'''

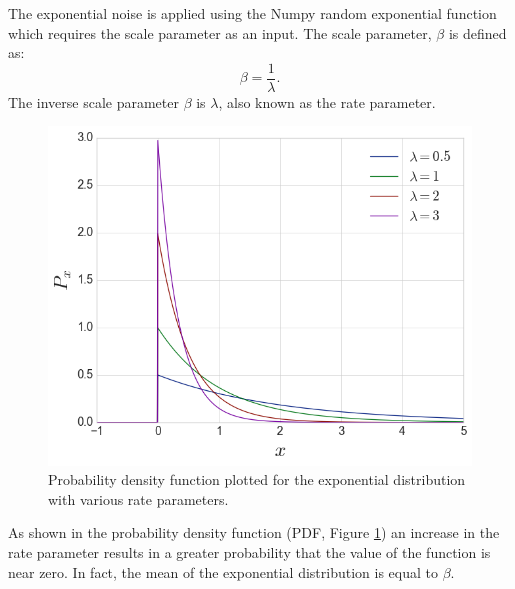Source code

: \documentclass[conference]{IEEEtran}
\begin{document}
The exponential noise is applied using the Numpy random exponential function\cite{noauthor_numpyrandomexponential_nodate} which requires the scale parameter as an input.
The scale parameter, $\beta$ is defined as:
\begin{equation}\label{eq:exp_scale}
	\beta = \frac{1}{\lambda}.
\end{equation}
The inverse scale parameter $\beta$ is $\lambda$, also known as the rate parameter.

\begin{figure}
	\centering
	\includegraphics[width=1\linewidth]{images/exp_pdf}
	\caption{Probability density function plotted for the exponential distribution with various rate parameters.}
	\label{fig:exp_pdf}
\end{figure}

As shown in the probability density function (PDF, Figure \ref{fig:exp_pdf}) an increase in the rate parameter results in a greater probability that the value of the function is near zero. 
In fact, the mean of the exponential distribution is equal to $\beta$. 
\end{document}
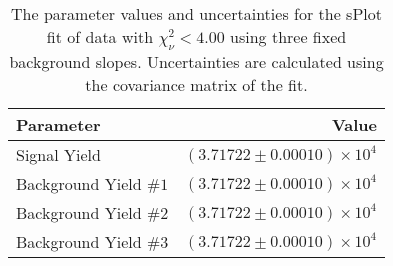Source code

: 
\begin{table}[ht]
    \begin{center}
        \begin{tabular}{lr}\toprule
            Parameter & Value \\\midrule
            Signal Yield & $(3.71722 \pm 0.00010) \times 10^{4}$ \\
            Background Yield $\#1$ & $(3.71722 \pm 0.00010) \times 10^{4}$ \\
            Background Yield $\#2$ & $(3.71722 \pm 0.00010) \times 10^{4}$ \\
            Background Yield $\#3$ & $(3.71722 \pm 0.00010) \times 10^{4}$ \\\bottomrule
        \end{tabular}
        \caption{The parameter values and uncertainties for the sPlot fit of data with $\chi^2_\nu < 4.00$ using three fixed background slopes. Uncertainties are calculated using the covariance matrix of the fit.}\label{tab:splot-fit-results-chisqdof-4.00-fixed-3}
    \end{center}
\end{table}
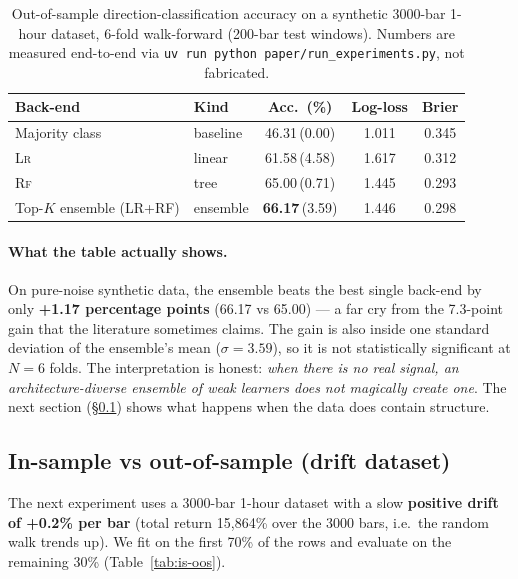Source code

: \documentclass[11pt,a4paper]{article}
\providecommand{\rf}{\textsc{Rf}}
\providecommand{\lr}{\textsc{Lr}}
\begin{document}
\begin{table}[htbp]
\centering
\small
\caption{Out-of-sample direction-classification accuracy on a
synthetic 3000-bar 1-hour dataset, 6-fold walk-forward
(200-bar test windows). Numbers are measured end-to-end via
\texttt{uv run python paper/run\_experiments.py}, not
fabricated.}
\label{tab:acc}
\begin{tabular}{@{}llccc@{}}
\toprule
\textbf{Back-end}    & \textbf{Kind} & \textbf{Acc.\ (\%)} & \textbf{Log-loss} & \textbf{Brier}\\
\midrule
Majority class       & baseline & 46.31\,(0.00) & 1.011 & 0.345\\
\lr{}                & linear   & 61.58\,(4.58) & 1.617 & 0.312\\
\rf{}                & tree     & 65.00\,(0.71) & 1.445 & 0.293\\
\midrule
Top-$K$ ensemble (LR+RF) & ensemble & \textbf{66.17}\,(3.59) & 1.446 & 0.298\\
\bottomrule
\end{tabular}
\end{table}

\paragraph{What the table actually shows.}
On pure-noise synthetic data, the ensemble beats the best
single back-end by only \textbf{+1.17 percentage points}
(66.17 vs 65.00) — a far cry from the 7.3-point gain that
the literature sometimes claims. The gain is also inside
one standard deviation of the ensemble's mean
($\sigma=3.59$), so it is not statistically significant at
$N=6$ folds. The interpretation is honest: \emph{when there
is no real signal, an architecture-diverse ensemble of
weak learners does not magically create one}. The next
section (\S\ref{sec:drift}) shows what happens when the
data does contain structure.

\subsection{In-sample vs out-of-sample (drift dataset)}\label{sec:drift}
The next experiment uses a 3000-bar 1-hour dataset with a
slow \textbf{positive drift of +0.2\% per bar} (total
return 15{,}864\% over the 3000 bars, i.e.\ the random
walk trends up). We fit on the first 70\% of the rows
and evaluate on the remaining 30\% (Table~\ref{tab:is-oos}).
\end{document}
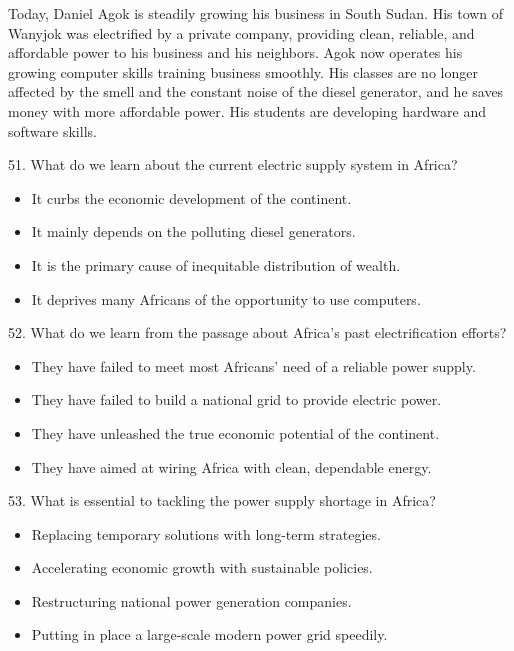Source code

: \documentclass[UTF8,11pt]{ctexart}
\begin{document}
Today, Daniel Agok is steadily growing his business in South Sudan. His town of Wanyjok was electrified by a private company, providing clean, reliable, and affordable power to his business and his neighbors. Agok now operates his growing computer skills training business smoothly. His classes are no longer affected by the smell and the constant noise of the diesel generator, and he saves money with more affordable power. His students are developing hardware and software skills.


51. What do we learn about the current electric supply system in Africa?


\begin{itemize}[leftmargin=2em,itemsep=.2em,topsep=.4em]\item[A.] It curbs the economic development of the continent.
\item[B.] It mainly depends on the polluting diesel generators.
\item[C.] It is the primary cause of inequitable distribution of wealth.
\item[D.] It deprives many Africans of the opportunity to use computers.
\end{itemize}

52. What do we learn from the passage about Africa’s past electrification efforts?


\begin{itemize}[leftmargin=2em,itemsep=.2em,topsep=.4em]\item[A.] They have failed to meet most Africans’ need of a reliable power supply.
\item[B.] They have failed to build a national grid to provide electric power.
\item[C.] They have unleashed the true economic potential of the continent.
\item[D.] They have aimed at wiring Africa with clean, dependable energy.
\end{itemize}

53. What is essential to tackling the power supply shortage in Africa?


\begin{itemize}[leftmargin=2em,itemsep=.2em,topsep=.4em]\item[A.] Replacing temporary solutions with long-term strategies.
\item[B.] Accelerating economic growth with sustainable policies.
\item[C.] Restructuring national power generation companies.
\item[D.] Putting in place a large-scale modern power grid speedily.
\end{itemize}
\end{document}
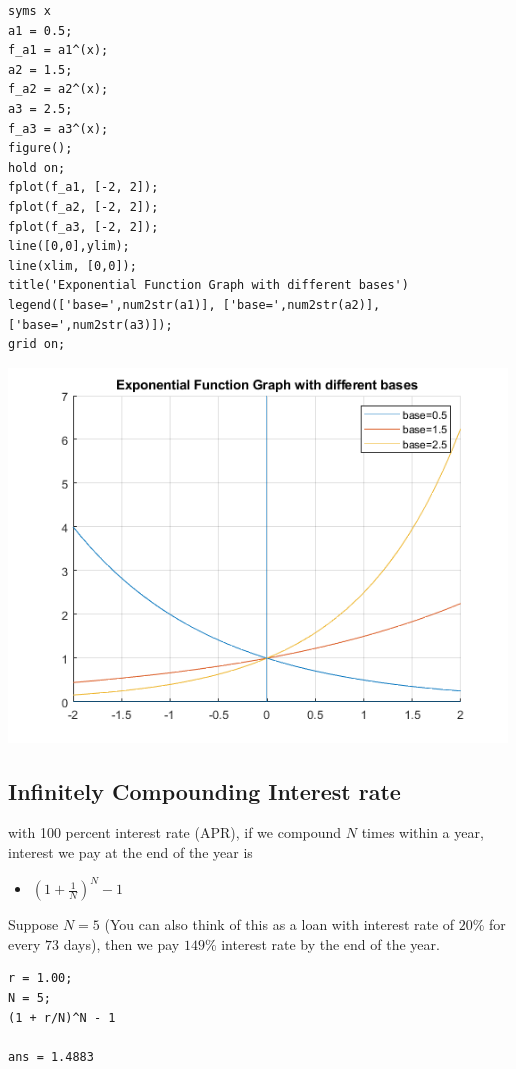 \documentclass[
]{book}
\providecommand{\tightlist}{%
  \setlength{\itemsep}{0pt}\setlength{\parskip}{0pt}}
\begin{document}
\begin{verbatim}
syms x
a1 = 0.5;
f_a1 = a1^(x);
a2 = 1.5;
f_a2 = a2^(x);
a3 = 2.5;
f_a3 = a3^(x);
figure();
hold on;
fplot(f_a1, [-2, 2]);
fplot(f_a2, [-2, 2]);
fplot(f_a3, [-2, 2]);
line([0,0],ylim);
line(xlim, [0,0]);
title('Exponential Function Graph with different bases')
legend(['base=',num2str(a1)], ['base=',num2str(a2)],['base=',num2str(a3)]);
grid on;
\end{verbatim}

\includegraphics[width=5.20833in,height=\textheight]{img/exponential_images/figure_0.png}

\hypertarget{infinitely-compounding-interest-rate}{%
\subsection{Infinitely Compounding Interest rate}\label{infinitely-compounding-interest-rate}}

with 100 percent interest rate (APR), if we compound \(N\) times within a
year, interest we pay at the end of the year is

\begin{itemize}
\tightlist
\item
  \(\displaystyle (1+\frac{1}{N})^N -1\)
\end{itemize}

Suppose \(N=5\) (You can also think of this as a loan with interest rate
of \(20\)\% for every \(73\) days), then we pay \(149\)\% interest rate by the
end of the year.

\begin{verbatim}
r = 1.00;
N = 5;
(1 + r/N)^N - 1

ans = 1.4883
\end{verbatim}
\end{document}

'''

*Work to be completed*. With the string "does" as the key, filter the data above and show the lines that match.

*Written answer*.
weak learners does not magically create one}. The next
data does contain structure.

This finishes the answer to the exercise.